Sunday 10 April 2011

Boreham Wood 1 Havant & Waterlooville 0

09apr11
Conference South
Meadow Park, Boreham Wood
att. 168

As you leave Elstree & Borehamwood station and head in the direction of the town centre, the football club and, most notably, Elstree film studios, you find yourself stepping on the names of some of the leading actors that, I guess, would have worked at said studios over the years. Each name encased in a star, it’s pretty much a low-rent Hollywood Boulevard but nonetheless uses its limited space wisely to showcase the real titans of the film business: Jack Nicholson; Peter Sellers; and, of course, Reg Varney.
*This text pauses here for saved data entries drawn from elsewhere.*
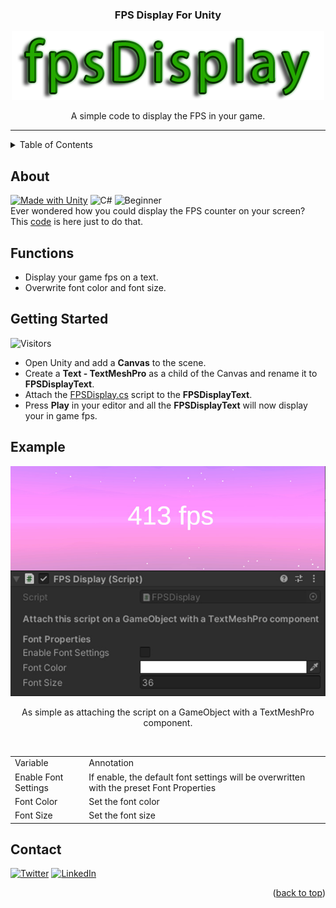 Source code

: <a name="readme-top"></a>
<h3 align="center">FPS Display For Unity</h3>

<!-- PROJECT LOGO -->
<div align="center">
<a href="https://github.com/hamdanbasri/AutoRotateControl/blob/main/AutoRotateControl.cs">
<img src="images/FPSDisplayLogo.png" alt="Logo">
</a>
<p align="center">
A simple code to display the FPS in your game.
</p>
</div>
<hr>



<!-- TABLE OF CONTENTS -->
<details>
  <summary>Table of Contents</summary>
  <ol>
    <li><a href="#about">About</a></li>
    <li><a href="#functions">Functions</a></li>
    <li><a href="#getting-started">Getting Started</a></li>
    <li><a href="#example">Example</a></li>
    <li><a href="#contact">Contact</a></li>
  </ol>
</details>

<!-- ABOUT THE PROJECT -->
## About

[![Made with Unity](https://img.shields.io/badge/Made%20with-Unity-57b9d3.svg?style=for-the-badge&logo=unity)](https://unity3d.com)
![C#](https://img.shields.io/badge/C%23-239120?style=for-the-badge&logo=c-sharp&logoColor=white)
![Beginner](https://img.shields.io/badge/-Plug%20%26%20Play-yellow?style=for-the-badge)
</br>
Ever wondered how you could display the FPS counter on your screen?
</br>
This [code](https://github.com/hamdanbasri/FPSDisplayForUnity) is here just to do that.

<!-- FUNCTIONS -->
## Functions

* Display your game fps on a text.
* Overwrite font color and font size.    

<!-- GETTING STARTED -->
## Getting Started
![Visitors](https://api.visitorbadge.io/api/visitors?path=https%3A%2F%2Fgithub.com%2Fhamdanbasri%2FAutoRotateControl&label=Visitors&countColor=%23263759&style=flat)
* Open Unity and add a <strong>Canvas</strong> to the scene.
* Create a <strong>Text - TextMeshPro</strong> as a child of the Canvas and rename it to <strong>FPSDisplayText</strong>.
* Attach the [FPSDisplay.cs](https://github.com/hamdanbasri/FPSDisplayForUnity) script to the <strong>FPSDisplayText</strong>.
* Press <strong>Play</strong> in your editor and all the <strong>FPSDisplayText</strong> will now display your in game fps.

<!-- USAGE EXAMPLES -->
## Example

<div align="center">
<img src="images/FPSDisplaySample.jpg" alt="Sample">
<p align="center">
As simple as attaching the script on a GameObject with a TextMeshPro component.
</p>
</br>
        <table>
        <tr>
            <td>Variable</td>
            <td>Annotation</td>
            </td>
        <tr>
            <td>Enable Font Settings</td>
            <td>If enable, the default font settings will be overwritten with the preset Font Properties</td>
        </tr>
        <tr>
            <td>Font Color</td>
            <td>Set the font color</td>
        </tr>
        <tr>
            <td>Font Size</td>
            <td>Set the font size</td>
        </tr>
        </table>
</div>

<!-- CONTACT -->
## Contact

[![Twitter](https://img.shields.io/badge/Twitter-1DA1F2?style=for-the-badge&logo=twitter&logoColor=white)](https://twitter.com/its_danisauraus)
[![LinkedIn][linkedin-shield]][linkedin-url]

<p align="right">(<a href="#readme-top">back to top</a>)</p>

<!-- MARKDOWN LINKS & IMAGES -->
<!-- https://www.markdownguide.org/basic-syntax/#reference-style-links -->
[linkedin-shield]: https://img.shields.io/badge/-LinkedIn-black.svg?style=for-the-badge&logo=linkedin&colorB=555
[linkedin-url]: https://linkedin.com/in/hamdanbasri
Nowadays Elstree is most well known as the home of Eastenders and speaking of things episodic and largely depressing, let me bring you to tales of our end-of-season run in. Following two back-to-back away wins at Basingstoke and Dover, hopes turned once more to us repeating the end of last season; crash-bang-walloping our way back into play-off contention.





However, this was then followed up with two home games that saw us lose to Chelmsford and gather just a point when we played Dover for the second time in six days. These results took our enthusiasm and perforated it as though it were an extra-leaky tea-bag. In morale terms, there are Tetley granules all over the kitchen floor.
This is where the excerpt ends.